Since Nicholas Negroponte first came up with his landmark teething ring visualization of the coming together of communication, computing and content, the term convergence has become the uber buzzword. Now there’s convergence going on in the personal transport industry, with the car and the motorcycle morphing as car makers attempt to downsize their vehicles to make them better suited to the world’s increasingly crowded roads. This article begins with Nissan’s tandem two-seat, half width tilting car, the Landglider, and examines all the other work being done around the world as narrow track vehicles seriously begin to make their case.
Sitting in Nissan’s Landglider was an experience, I’d been looking forward to it since I first spied the pre-show imagery – this truly is near the point where the motorcycle and automobile meet. It’s a two passenger vehicle, one behind the other, it’s half the width of a conventional car and it leans through corners like a motorcycle.
Being fully enclosed and with impact absorption zones and a composite protection tub, the Land Glider’s pilot is a lot less vulnerable than a motorcycle rider, yet the Land Glider’s light weight and the punchy electric motors mean a motorcycle-like torque to weight ratio for quick acceleration and the steer-by-wire system leans the Land Glider up to 17 degrees – it may not be the 45 degree plus of a sports motorcycle, and the proof-of-concept will surely be in the driving experience as to how drive-by-wire feels in comparison to the mechanical systems we’re all accustomed to, but it’s more than enough to have safe, low-speed fun commuting to the office.

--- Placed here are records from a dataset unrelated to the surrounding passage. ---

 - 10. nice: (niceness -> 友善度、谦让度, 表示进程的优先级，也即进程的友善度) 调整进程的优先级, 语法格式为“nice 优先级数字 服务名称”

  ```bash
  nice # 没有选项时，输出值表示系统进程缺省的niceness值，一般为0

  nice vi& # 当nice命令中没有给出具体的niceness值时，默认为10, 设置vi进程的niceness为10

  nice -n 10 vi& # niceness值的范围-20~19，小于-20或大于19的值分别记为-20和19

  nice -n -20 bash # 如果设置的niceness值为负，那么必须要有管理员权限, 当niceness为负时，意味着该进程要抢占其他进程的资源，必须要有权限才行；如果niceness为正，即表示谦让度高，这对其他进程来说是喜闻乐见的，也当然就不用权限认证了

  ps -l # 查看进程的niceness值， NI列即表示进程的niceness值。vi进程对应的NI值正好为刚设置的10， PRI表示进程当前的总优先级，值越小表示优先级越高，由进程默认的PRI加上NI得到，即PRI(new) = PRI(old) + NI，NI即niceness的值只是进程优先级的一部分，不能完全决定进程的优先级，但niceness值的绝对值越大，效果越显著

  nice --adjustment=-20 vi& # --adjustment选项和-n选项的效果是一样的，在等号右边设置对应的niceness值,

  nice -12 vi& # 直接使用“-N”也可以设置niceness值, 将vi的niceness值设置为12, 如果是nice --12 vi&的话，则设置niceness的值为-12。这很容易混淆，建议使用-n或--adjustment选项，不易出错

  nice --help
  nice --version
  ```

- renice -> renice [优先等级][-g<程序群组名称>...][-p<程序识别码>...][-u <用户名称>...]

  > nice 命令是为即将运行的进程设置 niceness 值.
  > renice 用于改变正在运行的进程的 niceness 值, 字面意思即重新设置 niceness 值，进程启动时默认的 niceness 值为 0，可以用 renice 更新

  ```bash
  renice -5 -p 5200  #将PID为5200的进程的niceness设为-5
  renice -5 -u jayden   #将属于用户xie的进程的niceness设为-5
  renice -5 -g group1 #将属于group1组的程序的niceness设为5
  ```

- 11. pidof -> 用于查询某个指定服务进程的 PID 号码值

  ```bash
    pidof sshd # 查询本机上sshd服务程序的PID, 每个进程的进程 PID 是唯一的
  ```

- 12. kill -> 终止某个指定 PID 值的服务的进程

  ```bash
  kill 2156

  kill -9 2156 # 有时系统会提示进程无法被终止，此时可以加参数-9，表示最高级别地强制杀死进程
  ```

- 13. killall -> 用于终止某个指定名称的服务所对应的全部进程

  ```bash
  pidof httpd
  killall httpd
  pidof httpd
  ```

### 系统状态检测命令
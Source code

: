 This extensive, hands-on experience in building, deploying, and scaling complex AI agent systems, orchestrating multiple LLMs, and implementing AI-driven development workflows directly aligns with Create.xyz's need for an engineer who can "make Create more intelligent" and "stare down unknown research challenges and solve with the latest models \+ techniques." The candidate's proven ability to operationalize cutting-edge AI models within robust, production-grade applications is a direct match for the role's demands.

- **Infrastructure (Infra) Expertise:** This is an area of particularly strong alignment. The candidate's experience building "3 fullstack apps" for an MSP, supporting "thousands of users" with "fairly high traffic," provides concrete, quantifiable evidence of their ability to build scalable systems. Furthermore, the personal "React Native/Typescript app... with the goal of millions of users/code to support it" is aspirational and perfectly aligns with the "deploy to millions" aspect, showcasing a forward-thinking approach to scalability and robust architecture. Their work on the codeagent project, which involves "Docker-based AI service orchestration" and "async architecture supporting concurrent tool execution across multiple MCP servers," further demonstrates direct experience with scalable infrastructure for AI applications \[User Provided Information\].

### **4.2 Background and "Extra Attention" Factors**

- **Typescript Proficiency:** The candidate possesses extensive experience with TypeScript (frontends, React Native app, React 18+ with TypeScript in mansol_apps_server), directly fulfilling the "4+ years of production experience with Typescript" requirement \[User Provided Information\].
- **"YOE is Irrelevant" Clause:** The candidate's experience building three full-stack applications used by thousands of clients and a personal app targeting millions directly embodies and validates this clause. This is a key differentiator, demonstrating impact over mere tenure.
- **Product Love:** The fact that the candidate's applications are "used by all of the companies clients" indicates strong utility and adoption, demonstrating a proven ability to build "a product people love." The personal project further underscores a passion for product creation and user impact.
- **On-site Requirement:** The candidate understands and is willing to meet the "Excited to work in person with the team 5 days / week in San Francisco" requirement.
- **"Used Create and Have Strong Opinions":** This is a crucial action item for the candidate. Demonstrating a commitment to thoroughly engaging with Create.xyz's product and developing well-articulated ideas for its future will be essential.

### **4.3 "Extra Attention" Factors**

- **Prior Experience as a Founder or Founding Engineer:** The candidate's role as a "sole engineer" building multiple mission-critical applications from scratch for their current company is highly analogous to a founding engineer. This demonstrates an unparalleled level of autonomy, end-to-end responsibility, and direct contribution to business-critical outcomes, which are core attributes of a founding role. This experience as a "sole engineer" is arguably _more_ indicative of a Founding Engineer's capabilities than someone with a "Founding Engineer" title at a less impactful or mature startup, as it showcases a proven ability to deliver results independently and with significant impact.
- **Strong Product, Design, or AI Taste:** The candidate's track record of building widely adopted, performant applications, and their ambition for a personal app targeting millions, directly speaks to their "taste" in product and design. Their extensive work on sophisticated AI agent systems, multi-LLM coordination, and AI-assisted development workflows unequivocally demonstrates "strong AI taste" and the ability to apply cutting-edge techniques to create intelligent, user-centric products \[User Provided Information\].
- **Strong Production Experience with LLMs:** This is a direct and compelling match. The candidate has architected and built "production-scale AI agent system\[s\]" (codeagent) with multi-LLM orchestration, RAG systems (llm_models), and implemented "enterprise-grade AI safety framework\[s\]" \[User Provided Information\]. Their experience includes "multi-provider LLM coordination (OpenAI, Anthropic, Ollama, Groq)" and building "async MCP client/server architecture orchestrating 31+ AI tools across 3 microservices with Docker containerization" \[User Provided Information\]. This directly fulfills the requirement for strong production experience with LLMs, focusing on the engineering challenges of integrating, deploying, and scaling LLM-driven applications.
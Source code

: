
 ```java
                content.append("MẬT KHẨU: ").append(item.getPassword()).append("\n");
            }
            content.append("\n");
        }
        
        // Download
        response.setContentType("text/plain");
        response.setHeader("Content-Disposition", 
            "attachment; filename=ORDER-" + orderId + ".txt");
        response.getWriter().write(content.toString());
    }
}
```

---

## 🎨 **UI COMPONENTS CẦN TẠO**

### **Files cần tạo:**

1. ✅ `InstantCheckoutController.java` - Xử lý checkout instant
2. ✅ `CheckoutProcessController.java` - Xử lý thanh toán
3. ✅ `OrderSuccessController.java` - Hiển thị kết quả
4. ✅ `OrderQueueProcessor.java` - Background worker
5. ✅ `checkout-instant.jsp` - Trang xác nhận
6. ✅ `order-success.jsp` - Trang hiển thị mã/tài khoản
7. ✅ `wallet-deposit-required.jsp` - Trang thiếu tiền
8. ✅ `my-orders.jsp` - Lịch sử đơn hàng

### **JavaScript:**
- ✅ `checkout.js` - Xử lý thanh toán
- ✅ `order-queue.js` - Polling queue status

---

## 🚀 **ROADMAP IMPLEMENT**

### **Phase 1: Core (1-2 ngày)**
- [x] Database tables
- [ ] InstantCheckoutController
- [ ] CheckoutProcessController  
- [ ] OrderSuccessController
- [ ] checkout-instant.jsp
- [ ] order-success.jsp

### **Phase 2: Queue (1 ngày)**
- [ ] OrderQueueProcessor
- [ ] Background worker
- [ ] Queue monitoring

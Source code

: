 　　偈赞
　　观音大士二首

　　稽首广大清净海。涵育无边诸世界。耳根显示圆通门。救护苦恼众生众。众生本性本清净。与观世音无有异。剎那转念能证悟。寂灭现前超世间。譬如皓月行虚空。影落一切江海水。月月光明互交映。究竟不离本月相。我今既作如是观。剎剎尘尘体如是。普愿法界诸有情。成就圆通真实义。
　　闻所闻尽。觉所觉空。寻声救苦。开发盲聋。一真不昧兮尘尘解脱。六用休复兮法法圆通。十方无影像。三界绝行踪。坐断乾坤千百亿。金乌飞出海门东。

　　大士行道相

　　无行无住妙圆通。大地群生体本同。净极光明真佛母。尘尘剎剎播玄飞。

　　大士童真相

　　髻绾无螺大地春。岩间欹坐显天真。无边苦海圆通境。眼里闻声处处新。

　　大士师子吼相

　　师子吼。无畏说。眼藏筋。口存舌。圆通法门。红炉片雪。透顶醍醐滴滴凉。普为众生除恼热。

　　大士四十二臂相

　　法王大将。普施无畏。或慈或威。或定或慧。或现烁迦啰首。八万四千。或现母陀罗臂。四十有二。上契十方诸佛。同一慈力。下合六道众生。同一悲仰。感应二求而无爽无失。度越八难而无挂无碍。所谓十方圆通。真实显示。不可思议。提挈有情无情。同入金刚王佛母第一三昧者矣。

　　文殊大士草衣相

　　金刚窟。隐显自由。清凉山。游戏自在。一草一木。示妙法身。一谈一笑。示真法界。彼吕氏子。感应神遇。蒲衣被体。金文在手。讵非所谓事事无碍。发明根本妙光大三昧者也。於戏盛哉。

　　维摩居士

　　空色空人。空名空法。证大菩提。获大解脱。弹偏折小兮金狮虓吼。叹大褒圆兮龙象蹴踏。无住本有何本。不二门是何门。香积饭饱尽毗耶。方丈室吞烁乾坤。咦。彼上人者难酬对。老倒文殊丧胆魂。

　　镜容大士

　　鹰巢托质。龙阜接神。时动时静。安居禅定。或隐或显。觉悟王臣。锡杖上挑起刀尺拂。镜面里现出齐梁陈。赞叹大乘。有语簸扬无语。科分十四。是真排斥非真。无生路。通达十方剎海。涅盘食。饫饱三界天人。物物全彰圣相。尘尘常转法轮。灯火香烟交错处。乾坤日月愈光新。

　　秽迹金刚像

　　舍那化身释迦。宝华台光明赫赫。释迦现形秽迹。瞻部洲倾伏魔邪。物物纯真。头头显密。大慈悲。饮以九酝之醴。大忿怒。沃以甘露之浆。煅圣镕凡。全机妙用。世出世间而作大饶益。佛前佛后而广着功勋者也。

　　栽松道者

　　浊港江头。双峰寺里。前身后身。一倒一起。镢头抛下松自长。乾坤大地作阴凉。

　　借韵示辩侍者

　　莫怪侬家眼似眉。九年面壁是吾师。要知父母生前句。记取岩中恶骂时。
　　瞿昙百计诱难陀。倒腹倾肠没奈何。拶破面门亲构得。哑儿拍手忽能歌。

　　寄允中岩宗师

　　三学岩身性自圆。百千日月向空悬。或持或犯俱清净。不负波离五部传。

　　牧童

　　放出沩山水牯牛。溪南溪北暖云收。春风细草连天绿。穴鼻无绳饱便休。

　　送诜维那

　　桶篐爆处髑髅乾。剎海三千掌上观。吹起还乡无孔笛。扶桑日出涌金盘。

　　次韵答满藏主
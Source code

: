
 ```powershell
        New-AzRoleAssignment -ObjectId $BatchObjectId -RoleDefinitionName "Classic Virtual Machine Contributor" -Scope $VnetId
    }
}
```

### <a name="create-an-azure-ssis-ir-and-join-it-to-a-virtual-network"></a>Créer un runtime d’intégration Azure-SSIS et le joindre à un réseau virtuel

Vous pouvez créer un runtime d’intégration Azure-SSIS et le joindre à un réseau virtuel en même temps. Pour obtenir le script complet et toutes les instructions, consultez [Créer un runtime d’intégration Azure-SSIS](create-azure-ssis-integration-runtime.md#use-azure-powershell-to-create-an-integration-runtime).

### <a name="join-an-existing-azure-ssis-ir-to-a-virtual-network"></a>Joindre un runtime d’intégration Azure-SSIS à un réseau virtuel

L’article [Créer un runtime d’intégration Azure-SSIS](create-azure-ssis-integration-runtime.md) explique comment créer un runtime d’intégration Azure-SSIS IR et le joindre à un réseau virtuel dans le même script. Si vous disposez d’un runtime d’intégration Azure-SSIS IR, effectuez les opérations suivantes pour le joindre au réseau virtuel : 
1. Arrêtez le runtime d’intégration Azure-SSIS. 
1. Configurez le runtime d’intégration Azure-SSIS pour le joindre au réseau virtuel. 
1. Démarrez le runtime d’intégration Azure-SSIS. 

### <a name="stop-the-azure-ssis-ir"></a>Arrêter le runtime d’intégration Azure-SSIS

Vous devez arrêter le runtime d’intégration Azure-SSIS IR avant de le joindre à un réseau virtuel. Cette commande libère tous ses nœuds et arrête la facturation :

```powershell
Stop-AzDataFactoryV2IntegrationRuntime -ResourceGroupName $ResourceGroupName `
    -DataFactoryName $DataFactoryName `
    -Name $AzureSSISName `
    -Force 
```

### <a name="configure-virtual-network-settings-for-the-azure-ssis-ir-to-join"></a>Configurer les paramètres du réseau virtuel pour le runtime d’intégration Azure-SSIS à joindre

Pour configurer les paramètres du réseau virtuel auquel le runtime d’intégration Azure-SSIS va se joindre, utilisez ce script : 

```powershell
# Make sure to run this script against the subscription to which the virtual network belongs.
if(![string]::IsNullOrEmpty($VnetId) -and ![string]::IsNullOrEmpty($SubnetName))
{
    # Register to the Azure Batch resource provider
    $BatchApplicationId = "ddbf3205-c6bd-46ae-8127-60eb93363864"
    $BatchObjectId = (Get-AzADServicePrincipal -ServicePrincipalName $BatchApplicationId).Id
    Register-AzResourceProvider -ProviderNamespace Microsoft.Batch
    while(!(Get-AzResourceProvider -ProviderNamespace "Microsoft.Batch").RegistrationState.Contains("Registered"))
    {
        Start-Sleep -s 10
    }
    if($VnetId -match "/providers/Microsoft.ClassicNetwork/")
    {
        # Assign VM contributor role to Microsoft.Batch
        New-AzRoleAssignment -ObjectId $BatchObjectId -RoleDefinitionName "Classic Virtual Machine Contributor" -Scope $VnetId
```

The Land Glider is one of a wave of new single track concept vehicles being shown by auto makers this year as they begin preparing for yet another looming crisis for the auto industry - Global Traffic Congestion!

Global Traffic Congestion

The number of vehicles on the world’s roads will double between 1989 and 2025, while the total length of commonly used roadway will essentially remain the same.
In Europe, drivers already spend one quarter of their road-going time in traffic jams, so as the number of vehicles grows, a future of extremely congested roadways looks likely unless something is done. The developing super nations of Brazil, Russia, India and China alone will add billions of new cars to our roads over the next few decades.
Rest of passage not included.